*Task to complete*.
Report each line of the records below that uses the word "Tipos".

-- Material to process follows --

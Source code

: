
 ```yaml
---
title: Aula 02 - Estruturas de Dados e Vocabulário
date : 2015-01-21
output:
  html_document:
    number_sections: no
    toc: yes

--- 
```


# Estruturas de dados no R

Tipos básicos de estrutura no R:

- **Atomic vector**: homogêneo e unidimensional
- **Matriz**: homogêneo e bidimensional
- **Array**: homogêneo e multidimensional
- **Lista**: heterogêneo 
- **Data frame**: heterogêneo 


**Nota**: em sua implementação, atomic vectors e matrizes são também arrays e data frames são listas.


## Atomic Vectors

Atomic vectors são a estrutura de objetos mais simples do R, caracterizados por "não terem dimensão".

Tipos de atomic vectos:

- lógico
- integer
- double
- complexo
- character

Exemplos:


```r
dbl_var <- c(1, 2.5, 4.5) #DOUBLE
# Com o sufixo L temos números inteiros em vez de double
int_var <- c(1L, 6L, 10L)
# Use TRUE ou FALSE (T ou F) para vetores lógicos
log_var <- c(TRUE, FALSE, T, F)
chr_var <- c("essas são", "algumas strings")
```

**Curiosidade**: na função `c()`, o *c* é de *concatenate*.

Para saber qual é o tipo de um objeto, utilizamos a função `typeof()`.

-- Material to process concluded --

*Task response*.
Tipos básicos de estrutura no R:
Tipos de atomic vectos:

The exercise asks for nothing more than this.